The effort that ultimately resulted in admissions from Hyundai and Kia that they overstated mileage estimates all began with a consumer watchdog group in Santa Monica.
Jamie Court, of Consumer WatchDog, says his group heard complaints from consumers and grew skeptical of claims Hyundai made that its Elantra model was getting 40 miles per gallon.
In January, they asked the government to look into the claims, and in July, the group filed suit against Hyundai.
A U.S. Environmental Protection Agency audit found the actual mileage on Elantra and other Hyundai and Kia models was 1 to 6 miles-per-gallon lower that estimates.
“The audit proves the sticker claims are inaccurate and that’s really important,” Court said.
On Friday, the South Korean automaker admitted the error, saying nearly 1 million cars sold between 2010 and 2012 do not achieve the mileage claims made in advertisements.
The automaker is offering to issue debit cards to customers to make up for the difference in the estimated and actual gas mileage.
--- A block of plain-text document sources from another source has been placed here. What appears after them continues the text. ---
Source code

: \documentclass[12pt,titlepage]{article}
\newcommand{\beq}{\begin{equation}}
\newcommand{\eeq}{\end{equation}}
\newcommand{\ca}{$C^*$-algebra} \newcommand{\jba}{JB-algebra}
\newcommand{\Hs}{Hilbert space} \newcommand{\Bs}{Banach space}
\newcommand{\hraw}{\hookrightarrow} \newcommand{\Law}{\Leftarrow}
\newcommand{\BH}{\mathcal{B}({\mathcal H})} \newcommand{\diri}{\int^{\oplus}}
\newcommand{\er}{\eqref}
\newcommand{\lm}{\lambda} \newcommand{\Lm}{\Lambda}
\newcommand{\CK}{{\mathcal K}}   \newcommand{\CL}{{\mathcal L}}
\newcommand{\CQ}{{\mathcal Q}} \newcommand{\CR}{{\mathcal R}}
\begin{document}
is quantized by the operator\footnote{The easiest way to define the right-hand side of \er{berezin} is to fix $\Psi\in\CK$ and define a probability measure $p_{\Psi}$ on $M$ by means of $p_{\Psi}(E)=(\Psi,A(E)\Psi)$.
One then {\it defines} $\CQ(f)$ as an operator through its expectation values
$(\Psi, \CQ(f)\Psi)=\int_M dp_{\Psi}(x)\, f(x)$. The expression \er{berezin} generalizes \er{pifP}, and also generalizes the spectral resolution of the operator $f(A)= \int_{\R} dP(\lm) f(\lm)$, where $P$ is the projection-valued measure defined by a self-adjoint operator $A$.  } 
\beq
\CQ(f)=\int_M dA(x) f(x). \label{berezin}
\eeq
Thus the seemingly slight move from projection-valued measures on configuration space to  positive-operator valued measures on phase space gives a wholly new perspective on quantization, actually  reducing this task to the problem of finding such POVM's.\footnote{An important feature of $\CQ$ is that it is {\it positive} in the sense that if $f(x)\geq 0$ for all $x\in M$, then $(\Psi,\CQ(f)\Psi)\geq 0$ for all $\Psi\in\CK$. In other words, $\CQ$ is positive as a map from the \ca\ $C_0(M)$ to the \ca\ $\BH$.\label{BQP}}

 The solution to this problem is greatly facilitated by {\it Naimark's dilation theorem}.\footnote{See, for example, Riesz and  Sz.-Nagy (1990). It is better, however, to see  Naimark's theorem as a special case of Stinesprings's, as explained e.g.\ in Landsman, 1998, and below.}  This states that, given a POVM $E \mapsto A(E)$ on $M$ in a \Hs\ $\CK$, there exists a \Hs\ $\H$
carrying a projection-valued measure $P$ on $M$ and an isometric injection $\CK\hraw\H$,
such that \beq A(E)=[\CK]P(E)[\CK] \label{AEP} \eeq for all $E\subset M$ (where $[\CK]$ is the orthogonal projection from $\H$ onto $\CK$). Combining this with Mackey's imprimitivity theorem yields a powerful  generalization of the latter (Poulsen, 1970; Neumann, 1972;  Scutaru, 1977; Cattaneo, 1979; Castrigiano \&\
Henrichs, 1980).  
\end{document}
Some 900,000 owners are expected to be eligible for the rebates. To see if your car qualifies for the offer, enter your VIN number here.
To determine how much each driver will receive, the company’s formula will include amount of miles driven and price of gas where the customer lives. The average rebate will hover around $88.
If all 900,000 owners get $88, it would cost the automakers more than $79 million a year, according to the Associated Press.
But Court said that’s still not enough.
“Eighty-eight dollars is chump change,” he said. “Consumers are owed more in California.”
The Consumer WatchDog group says it is not clear whether agreeing to accept the rebate would exclude customers from any additional claims or rebates from Hyundai, so Court cautions customers to read the fine print on any documents they may be asked to sign before receiving a debit card.
Spokespersons for Hyundai and Kia say they will immediately begin reissuing Fuel Economy Estimate window stickers, adding that the company will take out full page ads in Sunday newspapers apologizing to consumers for the error.